*Requirement:* Reproduce only the lines that run from the line with "README.md - The" to the last line of the material, both ends included, exactly as they appear.

*Entries shown:*
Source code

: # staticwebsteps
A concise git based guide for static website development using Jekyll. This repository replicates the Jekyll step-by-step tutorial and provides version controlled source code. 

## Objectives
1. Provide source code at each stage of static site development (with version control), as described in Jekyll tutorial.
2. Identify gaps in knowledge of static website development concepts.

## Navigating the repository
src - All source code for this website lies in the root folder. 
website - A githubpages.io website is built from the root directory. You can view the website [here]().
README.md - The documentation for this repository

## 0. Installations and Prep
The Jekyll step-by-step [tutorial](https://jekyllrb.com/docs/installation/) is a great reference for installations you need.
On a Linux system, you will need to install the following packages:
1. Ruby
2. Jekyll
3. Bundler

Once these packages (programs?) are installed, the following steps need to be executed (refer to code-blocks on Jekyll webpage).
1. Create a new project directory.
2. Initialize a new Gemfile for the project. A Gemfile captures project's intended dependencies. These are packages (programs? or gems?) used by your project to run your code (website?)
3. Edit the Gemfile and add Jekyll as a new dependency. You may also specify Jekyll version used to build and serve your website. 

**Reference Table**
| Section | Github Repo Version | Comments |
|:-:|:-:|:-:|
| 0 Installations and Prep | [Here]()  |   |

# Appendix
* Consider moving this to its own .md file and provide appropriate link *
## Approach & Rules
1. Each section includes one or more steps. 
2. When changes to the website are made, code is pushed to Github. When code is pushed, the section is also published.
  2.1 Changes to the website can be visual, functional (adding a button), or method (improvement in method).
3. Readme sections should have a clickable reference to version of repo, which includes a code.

*Solution to this exercise:*
README.md - The documentation for this repository

## 0. Installations and Prep
The Jekyll step-by-step [tutorial](https://jekyllrb.com/docs/installation/) is a great reference for installations you need.
On a Linux system, you will need to install the following packages:
1. Ruby
2. Jekyll
3. Bundler

Once these packages (programs?) are installed, the following steps need to be executed (refer to code-blocks on Jekyll webpage).
1. Create a new project directory.
2. Initialize a new Gemfile for the project. A Gemfile captures project's intended dependencies. These are packages (programs? or gems?) used by your project to run your code (website?)
3. Edit the Gemfile and add Jekyll as a new dependency. You may also specify Jekyll version used to build and serve your website. 

**Reference Table**
| Section | Github Repo Version | Comments |
|:-:|:-:|:-:|
| 0 Installations and Prep | [Here]()  |   |

# Appendix
* Consider moving this to its own .md file and provide appropriate link *
## Approach & Rules
1. Each section includes one or more steps. 
2. When changes to the website are made, code is pushed to Github. When code is pushed, the section is also published.
  2.1 Changes to the website can be visual, functional (adding a button), or method (improvement in method).
3. Readme sections should have a clickable reference to version of repo, which includes a code.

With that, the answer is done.